Retype the data below in full, keeping every character as it is.

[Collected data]

——————————

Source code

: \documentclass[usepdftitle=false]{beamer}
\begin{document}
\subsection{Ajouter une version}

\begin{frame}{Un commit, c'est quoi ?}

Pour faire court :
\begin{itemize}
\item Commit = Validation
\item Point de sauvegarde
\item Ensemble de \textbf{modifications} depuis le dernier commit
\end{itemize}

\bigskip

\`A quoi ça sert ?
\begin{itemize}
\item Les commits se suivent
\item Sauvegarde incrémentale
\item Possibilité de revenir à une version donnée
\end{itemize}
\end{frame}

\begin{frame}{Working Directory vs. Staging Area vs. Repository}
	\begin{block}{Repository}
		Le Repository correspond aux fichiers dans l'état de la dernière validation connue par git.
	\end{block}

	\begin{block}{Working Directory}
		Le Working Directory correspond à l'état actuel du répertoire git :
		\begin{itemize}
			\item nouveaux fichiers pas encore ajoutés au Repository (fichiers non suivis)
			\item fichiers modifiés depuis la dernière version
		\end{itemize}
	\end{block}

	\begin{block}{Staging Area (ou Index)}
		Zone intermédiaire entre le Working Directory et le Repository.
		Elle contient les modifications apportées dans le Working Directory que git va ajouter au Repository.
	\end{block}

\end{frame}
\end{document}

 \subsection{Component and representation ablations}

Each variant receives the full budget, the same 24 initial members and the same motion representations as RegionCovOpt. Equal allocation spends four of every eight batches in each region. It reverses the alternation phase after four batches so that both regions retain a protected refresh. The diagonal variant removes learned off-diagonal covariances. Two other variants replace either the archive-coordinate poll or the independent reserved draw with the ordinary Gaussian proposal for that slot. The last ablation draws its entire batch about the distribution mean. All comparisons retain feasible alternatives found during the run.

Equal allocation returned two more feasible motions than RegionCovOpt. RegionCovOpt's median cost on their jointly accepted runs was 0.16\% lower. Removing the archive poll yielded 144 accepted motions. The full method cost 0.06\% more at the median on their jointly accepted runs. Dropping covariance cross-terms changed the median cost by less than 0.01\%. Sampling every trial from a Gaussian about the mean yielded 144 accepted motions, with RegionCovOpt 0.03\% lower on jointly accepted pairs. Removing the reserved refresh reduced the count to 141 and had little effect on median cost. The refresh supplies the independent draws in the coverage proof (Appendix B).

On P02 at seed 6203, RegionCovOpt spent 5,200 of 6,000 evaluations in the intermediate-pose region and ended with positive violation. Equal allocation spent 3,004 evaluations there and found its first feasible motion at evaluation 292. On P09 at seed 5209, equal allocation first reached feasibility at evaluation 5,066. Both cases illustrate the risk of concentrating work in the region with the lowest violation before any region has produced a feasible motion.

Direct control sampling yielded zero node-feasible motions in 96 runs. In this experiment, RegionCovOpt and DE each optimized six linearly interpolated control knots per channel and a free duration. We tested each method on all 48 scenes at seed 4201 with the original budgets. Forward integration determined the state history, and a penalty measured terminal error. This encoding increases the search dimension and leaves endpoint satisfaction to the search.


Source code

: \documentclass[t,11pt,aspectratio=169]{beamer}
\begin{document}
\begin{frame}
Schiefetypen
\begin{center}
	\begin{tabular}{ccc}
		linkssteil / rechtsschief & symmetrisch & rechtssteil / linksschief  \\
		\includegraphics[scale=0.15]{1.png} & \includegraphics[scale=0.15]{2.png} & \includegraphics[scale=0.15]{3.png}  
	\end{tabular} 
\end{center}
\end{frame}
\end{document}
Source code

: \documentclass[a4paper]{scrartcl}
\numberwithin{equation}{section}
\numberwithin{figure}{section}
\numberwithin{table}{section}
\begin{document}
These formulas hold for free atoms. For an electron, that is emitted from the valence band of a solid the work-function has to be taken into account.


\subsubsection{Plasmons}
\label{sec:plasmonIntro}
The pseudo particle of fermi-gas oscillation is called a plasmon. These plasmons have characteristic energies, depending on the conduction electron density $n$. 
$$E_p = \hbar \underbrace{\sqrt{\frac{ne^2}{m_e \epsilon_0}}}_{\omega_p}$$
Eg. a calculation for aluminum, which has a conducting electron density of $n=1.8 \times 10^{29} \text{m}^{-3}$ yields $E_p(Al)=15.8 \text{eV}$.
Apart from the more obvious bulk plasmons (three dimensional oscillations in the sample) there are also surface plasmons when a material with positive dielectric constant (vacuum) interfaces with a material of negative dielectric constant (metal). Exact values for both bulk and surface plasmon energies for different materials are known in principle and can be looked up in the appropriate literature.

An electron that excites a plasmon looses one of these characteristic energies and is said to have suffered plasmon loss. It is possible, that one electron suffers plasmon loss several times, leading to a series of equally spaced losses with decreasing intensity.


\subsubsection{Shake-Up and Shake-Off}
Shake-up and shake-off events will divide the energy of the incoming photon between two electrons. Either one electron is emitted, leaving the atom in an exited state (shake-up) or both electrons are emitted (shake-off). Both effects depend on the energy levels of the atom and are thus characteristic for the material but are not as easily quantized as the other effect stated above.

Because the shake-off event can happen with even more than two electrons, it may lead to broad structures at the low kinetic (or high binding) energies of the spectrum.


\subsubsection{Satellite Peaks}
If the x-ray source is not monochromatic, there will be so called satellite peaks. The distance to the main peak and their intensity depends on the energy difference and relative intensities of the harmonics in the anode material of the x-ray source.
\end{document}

——————————

_Exercise solution_.
Source code

: \documentclass[usepdftitle=false]{beamer}
\begin{document}
\subsection{Ajouter une version}

\begin{frame}{Un commit, c'est quoi ?}

Pour faire court :
\begin{itemize}
\item Commit = Validation
\item Point de sauvegarde
\item Ensemble de \textbf{modifications} depuis le dernier commit
\end{itemize}

\bigskip

\`A quoi ça sert ?
\begin{itemize}
\item Les commits se suivent
\item Sauvegarde incrémentale
\item Possibilité de revenir à une version donnée
\end{itemize}
\end{frame}

\begin{frame}{Working Directory vs. Staging Area vs. Repository}
	\begin{block}{Repository}
		Le Repository correspond aux fichiers dans l'état de la dernière validation connue par git.
	\end{block}

	\begin{block}{Working Directory}
		Le Working Directory correspond à l'état actuel du répertoire git :
		\begin{itemize}
			\item nouveaux fichiers pas encore ajoutés au Repository (fichiers non suivis)
			\item fichiers modifiés depuis la dernière version
		\end{itemize}
	\end{block}

	\begin{block}{Staging Area (ou Index)}
		Zone intermédiaire entre le Working Directory et le Repository.
		Elle contient les modifications apportées dans le Working Directory que git va ajouter au Repository.
	\end{block}

\end{frame}
\end{document}

 \subsection{Component and representation ablations}

Each variant receives the full budget, the same 24 initial members and the same motion representations as RegionCovOpt. Equal allocation spends four of every eight batches in each region. It reverses the alternation phase after four batches so that both regions retain a protected refresh. The diagonal variant removes learned off-diagonal covariances. Two other variants replace either the archive-coordinate poll or the independent reserved draw with the ordinary Gaussian proposal for that slot. The last ablation draws its entire batch about the distribution mean. All comparisons retain feasible alternatives found during the run.

Equal allocation returned two more feasible motions than RegionCovOpt. RegionCovOpt's median cost on their jointly accepted runs was 0.16\% lower. Removing the archive poll yielded 144 accepted motions. The full method cost 0.06\% more at the median on their jointly accepted runs. Dropping covariance cross-terms changed the median cost by less than 0.01\%. Sampling every trial from a Gaussian about the mean yielded 144 accepted motions, with RegionCovOpt 0.03\% lower on jointly accepted pairs. Removing the reserved refresh reduced the count to 141 and had little effect on median cost. The refresh supplies the independent draws in the coverage proof (Appendix B).

On P02 at seed 6203, RegionCovOpt spent 5,200 of 6,000 evaluations in the intermediate-pose region and ended with positive violation. Equal allocation spent 3,004 evaluations there and found its first feasible motion at evaluation 292. On P09 at seed 5209, equal allocation first reached feasibility at evaluation 5,066. Both cases illustrate the risk of concentrating work in the region with the lowest violation before any region has produced a feasible motion.

Direct control sampling yielded zero node-feasible motions in 96 runs. In this experiment, RegionCovOpt and DE each optimized six linearly interpolated control knots per channel and a free duration. We tested each method on all 48 scenes at seed 4201 with the original budgets. Forward integration determined the state history, and a penalty measured terminal error. This encoding increases the search dimension and leaves endpoint satisfaction to the search.


Source code

: \documentclass[t,11pt,aspectratio=169]{beamer}
\begin{document}
\begin{frame}
Schiefetypen
\begin{center}
	\begin{tabular}{ccc}
		linkssteil / rechtsschief & symmetrisch & rechtssteil / linksschief  \\
		\includegraphics[scale=0.15]{1.png} & \includegraphics[scale=0.15]{2.png} & \includegraphics[scale=0.15]{3.png}  
	\end{tabular} 
\end{center}
\end{frame}
\end{document}
Source code

: \documentclass[a4paper]{scrartcl}
\numberwithin{equation}{section}
\numberwithin{figure}{section}
\numberwithin{table}{section}
\begin{document}
These formulas hold for free atoms. For an electron, that is emitted from the valence band of a solid the work-function has to be taken into account.


\subsubsection{Plasmons}
\label{sec:plasmonIntro}
The pseudo particle of fermi-gas oscillation is called a plasmon. These plasmons have characteristic energies, depending on the conduction electron density $n$. 
$$E_p = \hbar \underbrace{\sqrt{\frac{ne^2}{m_e \epsilon_0}}}_{\omega_p}$$
Eg. a calculation for aluminum, which has a conducting electron density of $n=1.8 \times 10^{29} \text{m}^{-3}$ yields $E_p(Al)=15.8 \text{eV}$.
Apart from the more obvious bulk plasmons (three dimensional oscillations in the sample) there are also surface plasmons when a material with positive dielectric constant (vacuum) interfaces with a material of negative dielectric constant (metal). Exact values for both bulk and surface plasmon energies for different materials are known in principle and can be looked up in the appropriate literature.

An electron that excites a plasmon looses one of these characteristic energies and is said to have suffered plasmon loss. It is possible, that one electron suffers plasmon loss several times, leading to a series of equally spaced losses with decreasing intensity.


\subsubsection{Shake-Up and Shake-Off}
Shake-up and shake-off events will divide the energy of the incoming photon between two electrons. Either one electron is emitted, leaving the atom in an exited state (shake-up) or both electrons are emitted (shake-off). Both effects depend on the energy levels of the atom and are thus characteristic for the material but are not as easily quantized as the other effect stated above.

Because the shake-off event can happen with even more than two electrons, it may lead to broad structures at the low kinetic (or high binding) energies of the spectrum.


\subsubsection{Satellite Peaks}
If the x-ray source is not monochromatic, there will be so called satellite peaks. The distance to the main peak and their intensity depends on the energy difference and relative intensities of the harmonics in the anode material of the x-ray source.
\end{document}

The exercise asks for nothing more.